Il m'adresse un sourire et dépose un b****r sucré contre mes lèvres. Son frère nous regarde, amusé et intrigué. Je sens le feu me monter aux joues malgré moi mais fais comme si de rien n'était. Après tout, il n'y a rien de mal dans ce que nous faisons. Absolument rien.
— C'est bon, tu peux envoyer un message à papa et lui dire que ma petite amie et moi serons là samedi à une heure.
Les battements de mon cœur s'emballent à l'entente du mot.
— Petite amie ? je répète en haussant un sourcil.
— Oui. Ma petite amie.
**
Le déjeuner fini, Cody nous raccompagne jusqu'à la voiture. Le trajet du retour se fait dans le silence, Hari et moi tous deux perdus dans nos pensées. Ce n'est qu'une fois sur le parking de l'entreprise qu'il se décide à prendre la parole.
— Désolé de t'imposer une sortie supplémentaire.
— Ce n'est rien. Après tout je suis ta stagiaire, alors si je peux te sauver la mise dans certaines situations, tant mieux. D'autant plus que cela nous permettra de passer un peu plus de temps ensemble et puis, soyons honnêtes, je n'ai pas à me plaindre. Je vais pouvoir t'appeler « mon petit ami » devant de parfaits inconnus. Cool, non ?
Il rit, semble se détendre un peu. Tant mieux. Je n'aurais pas été tranquille de le quitter dans une ambiance pesante. Pas après la super pause déjeuner que nous venons de passer avec son frère. Il attrape mon visage entre ses mains et plaque ses lèvres contre les miennes me faisant frémir. Nous échangeons un long b****r tortueux, sa langue s'amusant à provoquer la mienne. Bon sang. Si nous pouvions... Non. Stop. On se ressaisit et on arrête de faire chauffer les hormones.

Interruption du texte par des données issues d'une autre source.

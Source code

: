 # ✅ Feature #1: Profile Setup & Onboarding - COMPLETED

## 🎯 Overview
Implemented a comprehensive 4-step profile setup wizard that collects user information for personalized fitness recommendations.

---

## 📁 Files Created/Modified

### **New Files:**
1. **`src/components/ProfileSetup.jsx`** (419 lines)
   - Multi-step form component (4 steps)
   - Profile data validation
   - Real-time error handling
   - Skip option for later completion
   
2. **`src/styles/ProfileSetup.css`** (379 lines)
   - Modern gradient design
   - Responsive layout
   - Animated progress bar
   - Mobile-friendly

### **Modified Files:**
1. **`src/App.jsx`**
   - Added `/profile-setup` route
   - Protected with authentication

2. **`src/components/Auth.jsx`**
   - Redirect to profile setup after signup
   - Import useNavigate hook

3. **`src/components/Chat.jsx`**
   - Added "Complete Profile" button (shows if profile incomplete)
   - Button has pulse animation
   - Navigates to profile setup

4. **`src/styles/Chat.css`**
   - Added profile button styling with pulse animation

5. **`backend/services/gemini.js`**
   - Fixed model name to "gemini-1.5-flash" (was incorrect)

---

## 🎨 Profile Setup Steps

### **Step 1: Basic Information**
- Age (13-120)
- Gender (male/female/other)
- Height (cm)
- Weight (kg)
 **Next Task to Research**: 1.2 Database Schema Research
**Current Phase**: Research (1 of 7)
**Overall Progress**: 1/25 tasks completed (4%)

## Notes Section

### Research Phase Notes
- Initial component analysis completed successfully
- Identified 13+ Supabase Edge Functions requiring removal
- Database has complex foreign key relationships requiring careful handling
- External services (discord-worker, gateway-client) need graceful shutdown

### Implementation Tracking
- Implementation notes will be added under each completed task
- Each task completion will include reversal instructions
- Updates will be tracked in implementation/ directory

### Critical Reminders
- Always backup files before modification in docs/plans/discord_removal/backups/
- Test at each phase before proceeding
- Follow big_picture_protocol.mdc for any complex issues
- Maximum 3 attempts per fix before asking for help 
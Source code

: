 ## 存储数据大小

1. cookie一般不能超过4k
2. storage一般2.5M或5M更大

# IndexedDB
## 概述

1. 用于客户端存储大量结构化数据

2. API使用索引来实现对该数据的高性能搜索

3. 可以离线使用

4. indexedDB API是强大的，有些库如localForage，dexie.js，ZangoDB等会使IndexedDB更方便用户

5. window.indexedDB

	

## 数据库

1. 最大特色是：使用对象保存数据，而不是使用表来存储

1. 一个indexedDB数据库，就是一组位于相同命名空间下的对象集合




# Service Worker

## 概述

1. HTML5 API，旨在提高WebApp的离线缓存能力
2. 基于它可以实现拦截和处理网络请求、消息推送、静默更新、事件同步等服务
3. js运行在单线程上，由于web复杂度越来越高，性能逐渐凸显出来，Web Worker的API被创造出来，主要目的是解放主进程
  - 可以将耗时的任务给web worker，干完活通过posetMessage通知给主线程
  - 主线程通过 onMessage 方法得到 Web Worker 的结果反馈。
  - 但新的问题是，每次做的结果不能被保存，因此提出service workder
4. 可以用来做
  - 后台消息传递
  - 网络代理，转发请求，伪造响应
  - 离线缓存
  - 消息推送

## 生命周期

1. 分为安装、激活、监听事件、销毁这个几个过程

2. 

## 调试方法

Je me redresse d'un coup, bien décidée à garder mon sang froid. J'ai les joues en feu, le cœur qui bat à toute vitesse et la respiration rapide. Je remarque rapidement qu'il en va de même pour Hari dont les lèvres sont enflées.
— Qu'ai-je fait pour avoir la chance de te voir entrer dans ma vie ? souffle-t-il d'une voix rauque et profonde.
— Je sais, je sais. Je suis unique en mon genre, je dis ponctuant ma réponse d'un mouvement de tête faussement hautain. (Il rit une fois de plus. Je prends une inspiration et m'humecte les lèvres, sérieuse.) Si cela peut te rassurer, je me pose la même question à ton sujet.
— Crois-moi Bree, je suis loin d'être parfait.
— Et alors ? Personne ne l'est. Attends encore quelques jours de me connaître un peu mieux et tu verras qu'en ce qui me concerne, je suis à des années lumières de l'être.
Sur ce, je l'embrasse et descends de voiture sans lui laisser le temps de répondre. Il me rejoint, attrape ma main dans la sienne et entrelace fermement ses doigts aux miens, le temps de franchir les quelques mètres qui nous séparent du hall d'entrée, à l'intérieur duquel nous nous détachons l'un de l'autre et regagnons l'ascenseur côte à côte, tel un patron et sa stagiaire, bien que la réalité est loin d'être aussi simple.